Tuesday, October 6, 2009

Insurance Companies and Federal Judges Getting Together to Party and Scheme: What Could Go Wrong?

As we have seen there are judges who are becoming fed up with ERISA and its malignant effects on the behavior of insurance companies and the ability of insureds to enforce the promises made in insurance policies.

These judges, of course, do not make up the entirety of the federal judiciary. There are other judges who actually sit down and party and break bread with insurance companies.

Take, for example, the upcoming ERISA Litigation Conference to be presented by the American Conference Institute. This shindig will be raging at the ritzy Helmsley Park Lane Hotel in NYC on October 19 and 20.

What could possibly be wrong with that? Well, consider for one thing that when you have a claim denied and you ask for reconsideration from an insurance company, they are (supposedly) required by law to undertake a “full and fair” review of the claim, and conduct it impartially in accordance with their so-called fiduciary duties. Among these fiduciary duties are that they are required to discharge their duties “solely in the interest of the participants and beneficiaries.”

So what are these insurance companies (and plan sponsors and service providers) and federal judges going to be talking about over their caviar and bubbly? How about this: “Using the claims review process to set up, control and strengthen the defense”? (page 1 of the ACI brochure linked above) Or “Anticipating claims when making the decision and preparing to defend it before the decision is made”? (Page 3 of the linked brochure).

See, guys, when you are undertaking a review of a denied claim, and you are supposed to do that "solely in the interests of the participants and beneficiaries,” you are not supposed to be thinking about scrubbing the claim file so as to “set up, control and strengthen the defense.” You are not supposed to be “anticipating claims” or “preparing to defend it before the decision is made” since, of course, you approach your job with an open and fair mind and you don’t even know you’re going to deny the claim until you have assembled all the facts and applied your impartial, professional expertise to the decision.
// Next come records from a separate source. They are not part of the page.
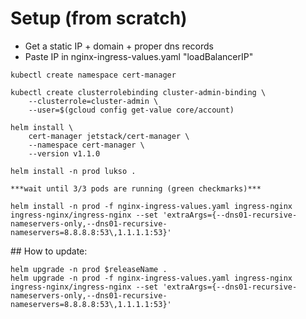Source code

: # Setup (from scratch)
- Get a static IP + domain + proper dns records
- Paste IP in nginx-ingress-values.yaml "loadBalancerIP"
```
kubectl create namespace cert-manager

kubectl create clusterrolebinding cluster-admin-binding \
    --clusterrole=cluster-admin \
    --user=$(gcloud config get-value core/account)

helm install \
    cert-manager jetstack/cert-manager \
    --namespace cert-manager \
    --version v1.1.0

helm install -n prod lukso .

***wait until 3/3 pods are running (green checkmarks)***

helm install -n prod -f nginx-ingress-values.yaml ingress-nginx ingress-nginx/ingress-nginx --set 'extraArgs={--dns01-recursive-nameservers-only,--dns01-recursive-nameservers=8.8.8.8:53\,1.1.1.1:53}'
```

## How to update:
```
helm upgrade -n prod $releaseName . 
helm upgrade -n prod -f nginx-ingress-values.yaml ingress-nginx ingress-nginx/ingress-nginx --set 'extraArgs={--dns01-recursive-nameservers-only,--dns01-recursive-nameservers=8.8.8.8:53\,1.1.1.1:53}'
```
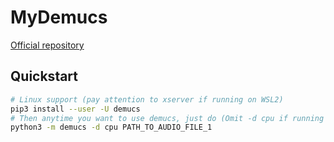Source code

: # MyDemucs

[Official repository](https://github.com/facebookresearch/demucs)

## Quickstart
```bash
# Linux support (pay attention to xserver if running on WSL2)
pip3 install --user -U demucs
# Then anytime you want to use demucs, just do (Omit -d cpu if running on WSL2)
python3 -m demucs -d cpu PATH_TO_AUDIO_FILE_1
```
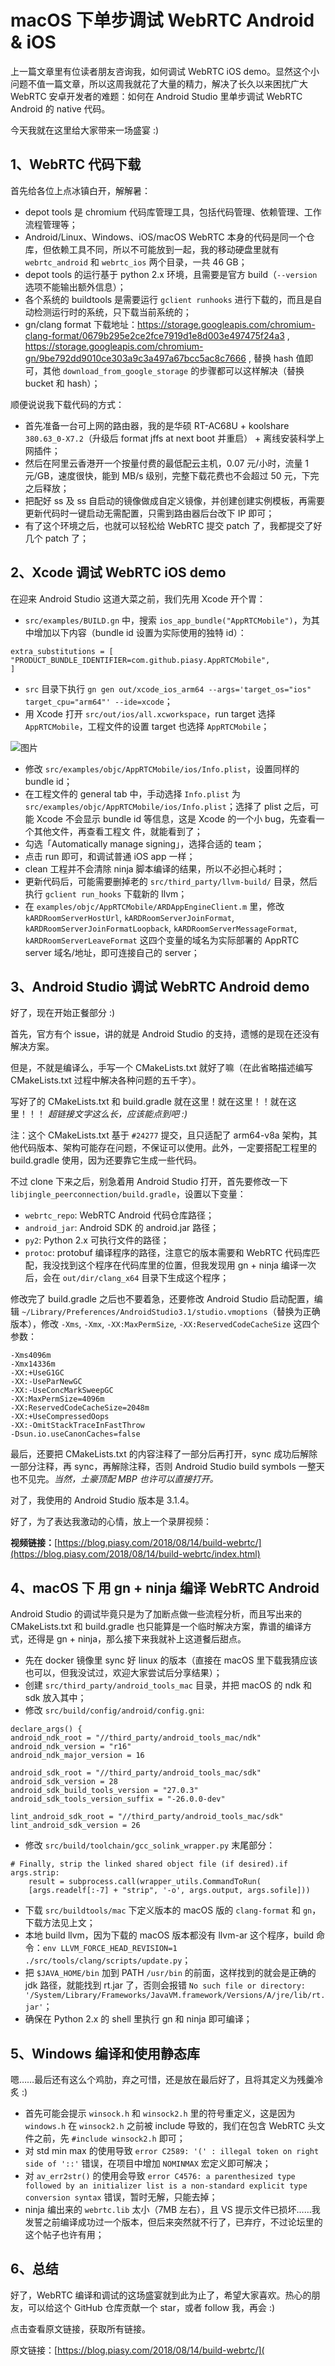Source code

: # macOS 下单步调试 WebRTC Android & iOS

上一篇文章里有位读者朋友咨询我，如何调试 WebRTC iOS demo。显然这个小问题不值一篇文章，所以这周我就花了大量的精力，解决了长久以来困扰广大 WebRTC 安卓开发者的难题：如何在 Android Studio 里单步调试 WebRTC Android 的 native 代码。

今天我就在这里给大家带来一场盛宴 :)

## 1、WebRTC 代码下载

首先给各位上点冰镇白开，解解暑：

- depot tools 是 chromium 代码库管理工具，包括代码管理、依赖管理、工作流程管理等；
- Android/Linux、Windows、iOS/macOS WebRTC 本身的代码是同一个仓库，但依赖工具不同，所以不可能放到一起，我的移动硬盘里就有 `webrtc_android` 和 `webrtc_ios` 两个目录，一共 46 GB；
- depot tools 的运行基于 python 2.x 环境，且需要是官方 build（`--version` 选项不能输出额外信息）；
- 各个系统的 buildtools 是需要运行 `gclient runhooks` 进行下载的，而且是自动检测运行时的系统，只下载当前系统的；
- gn/clang format 下载地址：https://storage.googleapis.com/chromium-clang-format/0679b295e2ce2fce7919d1e8d003e497475f24a3 , https://storage.googleapis.com/chromium-gn/9be792dd9010ce303a9c3a497a67bcc5ac8c7666 , 替换 hash 值即可，其他 `download_from_google_storage` 的步骤都可以这样解决（替换 bucket 和 hash）；

顺便说说我下载代码的方式：

- 首先准备一台可上网的路由器，我的是华硕 RT-AC68U + koolshare `380.63_0-X7.2`（升级后 format jffs at next boot 并重启） + 离线安装科学上网插件；
- 然后在阿里云香港开一个按量付费的最低配云主机，0.07 元/小时，流量 1 元/GB，速度很快，能到 MB/s 级别，完整下载花费也不会超过 50 元，下完之后释放；
- 把配好 ss 及 ss 自启动的镜像做成自定义镜像，并创建创建实例模板，再需要更新代码时一键启动无需配置，只需到路由器后台改下 IP 即可；
- 有了这个环境之后，也就可以轻松给 WebRTC 提交 patch 了，我都提交了好几个 patch 了；

## 2、Xcode 调试 WebRTC iOS demo

在迎来 Android Studio 这道大菜之前，我们先用 Xcode 开个胃：

- `src/examples/BUILD.gn` 中，搜索 `ios_app_bundle("AppRTCMobile")`，为其中增加以下内容（bundle id 设置为实际使用的独特 id）：

```
extra_substitutions = [
"PRODUCT_BUNDLE_IDENTIFIER=com.github.piasy.AppRTCMobile",
]
```

- `src` 目录下执行 `gn gen out/xcode_ios_arm64 --args='target_os="ios" target_cpu="arm64"' --ide=xcode`；
- 用 Xcode 打开 `src/out/ios/all.xcworkspace`，run target 选择 `AppRTCMobile`，工程文件的设置 target 也选择 `AppRTCMobile`；

![图片](https://mmbiz.qpic.cn/mmbiz_png/gGwQfiaEiaqjib7Xl7bjbIso3kfKHiaicczvSmpm8dzGyTgWMaS1Rno704w8uyJsq2cZZUcsISxaRkeW5CTc7emWd2g/640?wx_fmt=png&wxfrom=5&wx_lazy=1&wx_co=1)

- 修改 `src/examples/objc/AppRTCMobile/ios/Info.plist`，设置同样的 bundle id；
- 在工程文件的 general tab 中，手动选择 `Info.plist` 为 `src/examples/objc/AppRTCMobile/ios/Info.plist`；选择了 plist 之后，可能 Xcode 不会显示 bundle id 等信息，这是 Xcode 的一个小 bug，先查看一个其他文件，再查看工程文
  件，就能看到了；
- 勾选「Automatically manage signing」，选择合适的 team；
- 点击 run 即可，和调试普通 iOS app 一样；
- clean 工程并不会清除 ninja 脚本编译的结果，所以不必担心耗时；
- 更新代码后，可能需要删掉老的 `src/third_party/llvm-build/` 目录，然后执行 `gclient run_hooks` 下载新的 llvm；
- 在 `examples/objc/AppRTCMobile/ARDAppEngineClient.m` 里，修改 `kARDRoomServerHostUrl`, `kARDRoomServerJoinFormat`, `kARDRoomServerJoinFormatLoopback`, `kARDRoomServerMessageFormat`, `kARDRoomServerLeaveFormat` 这四个变量的域名为实际部署的 AppRTC server 域名/地址，即可连接自己的 server；

## 3、Android Studio 调试 WebRTC Android demo

好了，现在开始正餐部分 :)

首先，官方有个 issue，讲的就是 Android Studio 的支持，遗憾的是现在还没有解决方案。

但是，不就是编译么，手写一个 CMakeLists.txt 就好了嘛（在此省略描述编写 CMakeLists.txt 过程中解决各种问题的五千字）。

写好了的 CMakeLists.txt 和 build.gradle 就在这里！就在这里！！就在这里！！！ *超链接文字这么长，应该能点到吧 :)*

注：这个 CMakeLists.txt 基于 `#24277` 提交，且只适配了 arm64-v8a 架构，其他代码版本、架构可能存在问题，不保证可以使用。此外，一定要搭配工程里的 build.gradle 使用，因为还要靠它生成一些代码。

不过 clone 下来之后，别急着用 Android Studio 打开，首先要修改一下 `libjingle_peerconnection/build.gradle`，设置以下变量：

- `webrtc_repo`: WebRTC Android 代码仓库路径；
- `android_jar`: Android SDK 的 android.jar 路径；
- `py2`: Python 2.x 可执行文件的路径；
- `protoc`: protobuf 编译程序的路径，注意它的版本需要和 WebRTC 代码库匹配，我没找到这个程序在代码库里的位置，但我发现用 gn + ninja 编译一次后，会在 `out/dir/clang_x64` 目录下生成这个程序；

修改完了 build.gradle 之后也不要着急，还要修改 Android Studio 启动配置，编辑 `~/Library/Preferences/AndroidStudio3.1/studio.vmoptions`（替换为正确版本），修改 `-Xms`, `-Xmx`, `-XX:MaxPermSize`, `-XX:ReservedCodeCacheSize` 这四个参数：

```
-Xms4096m
-Xmx14336m
-XX:+UseG1GC
-XX:-UseParNewGC
-XX:-UseConcMarkSweepGC
-XX:MaxPermSize=4096m
-XX:ReservedCodeCacheSize=2048m
-XX:+UseCompressedOops
-XX:-OmitStackTraceInFastThrow
-Dsun.io.useCanonCaches=false
```

最后，还要把 CMakeLists.txt 的内容注释了一部分后再打开，sync 成功后解除一部分注释，再 sync，再解除注释，否则 Android Studio build symbols 一整天也不见完。*当然，土豪顶配 MBP 也许可以直接打开。*

对了，我使用的 Android Studio 版本是 3.1.4。

好了，为了表达我激动的心情，放上一个录屏视频：

**视频链接：**[https://blog.piasy.com/2018/08/14/build-webrtc/](https://blog.piasy.com/2018/08/14/build-webrtc/index.html)

## 4、macOS 下 用 gn + ninja 编译 WebRTC Android

Android Studio 的调试毕竟只是为了加断点做一些流程分析，而且写出来的 CMakeLists.txt 和 build.gradle 也只能算是一个临时解决方案，靠谱的编译方式，还得是 gn + ninja，那么接下来我就补上这道餐后甜点。

- 先在 docker 镜像里 sync 好 linux 的版本（直接在 macOS 里下载我猜应该也可以，但我没试过，欢迎大家尝试后分享结果）；
- 创建 `src/third_party/android_tools_mac` 目录，并把 macOS 的 ndk 和 sdk 放入其中；
- 修改 `src/build/config/android/config.gni`:

```
declare_args() {
android_ndk_root = "//third_party/android_tools_mac/ndk"
android_ndk_version = "r16"
android_ndk_major_version = 16

android_sdk_root = "//third_party/android_tools_mac/sdk"
android_sdk_version = 28
android_sdk_build_tools_version = "27.0.3"
android_sdk_tools_version_suffix = "-26.0.0-dev"

lint_android_sdk_root = "//third_party/android_tools_mac/sdk"
lint_android_sdk_version = 26
```

- 修改 `src/build/toolchain/gcc_solink_wrapper.py` 末尾部分：

```
# Finally, strip the linked shared object file (if desired).if args.strip:
    result = subprocess.call(wrapper_utils.CommandToRun(
    [args.readelf[:-7] + "strip", '-o', args.output, args.sofile]))
```

- 下载 `src/buildtools/mac` 下定义版本的 macOS 版的 `clang-format` 和 `gn`，下载方法见上文；
- 本地 build llvm，因为下载的 macOS 版本都没有 llvm-ar 这个程序，build 命令：`env LLVM_FORCE_HEAD_REVISION=1 ./src/tools/clang/scripts/update.py`；
- 把 `$JAVA_HOME/bin` 加到 PATH `/usr/bin` 的前面，这样找到的就会是正确的 jdk 路径，就能找到 rt.jar 了，否则会报错 `No such file or directory: '/System/Library/Frameworks/JavaVM.framework/Versions/A/jre/lib/rt.jar'`；
- 确保在 Python 2.x 的 shell 里执行 gn 和 ninja 即可编译；

## 5、Windows 编译和使用静态库

嗯……最后还有这么个鸡肋，弃之可惜，还是放在最后好了，且将其定义为残羹冷炙 :)

- 首先可能会提示 `winsock.h` 和 `winsock2.h` 里的符号重定义，这是因为 `windows.h` 在 `winsock2.h` 之前被 include 导致的，我们在包含 WebRTC 头文件之前，先 `#include winsock2.h` 即可；
- 对 std min max 的使用导致 `error C2589: '(' : illegal token on right side of '::'` 错误，在项目中增加 `NOMINMAX` 宏定义即可解决；
- 对 `av_err2str()` 的使用会导致 `error C4576: a parenthesized type followed by an initializer list is a non-standard explicit type conversion syntax` 错误，暂时无解，只能去掉；
- ninja 编出来的 `webrtc.lib` 太小（7MB 左右），且 VS 提示文件已损坏……我发誓之前编译成功过一个版本，但后来突然就不行了，已弃疗，不过论坛里的这个帖子也许有用；

## 6、总结

好了，WebRTC 编译和调试的这场盛宴就到此为止了，希望大家喜欢。热心的朋友，可以给这个 GitHub 仓库贡献一个 star，或者 follow 我，再会 :)

点击查看原文链接，获取所有链接。



原文链接：[https://blog.piasy.com/2018/08/14/build-webrtc/](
And of course while the insurers are discussing how to use the claims review process to prepare for the defense of a future lawsuit instead of applying it to the "sole interest of participants and beneficiaries,” they’ll be doing so while rubbing elbows with “21 federal judges from district courts located in 8 circuits.” (Page 1 of the linked brochure). This, of course, is like Al Capone and Baby Face Nelson setting up a party at the Waldorf Astoria to discuss “Tommy Gun serial number removal techniques” and “get-away cars: the fastest and most inconspicuous models,” while inviting federal judges to come and enjoy the fete.

It smells, sure. Just remember, next time you ask your insurance company to reconsider its denial of your health insurance claim, all you will really get is a reconsideration by the insurance company as to whether it should continue to pay benefits, and thus reduce its profits. And all the while they’ll be thinking about “using the claims review process to set up, control and strengthen the defense.”

Funny, by the way, that ACI’s own web site has sequestered information about this conference. Guess we’re not supposed to know about it. My bad; looks like I was mistaken about that. I can't get the page to come up on my computer but I am told others can.

1 comment:

  1. Richard,

    Thanks for that slap-in-the-face article, I'm still smarting from it.

    No code of conduct for federal judges?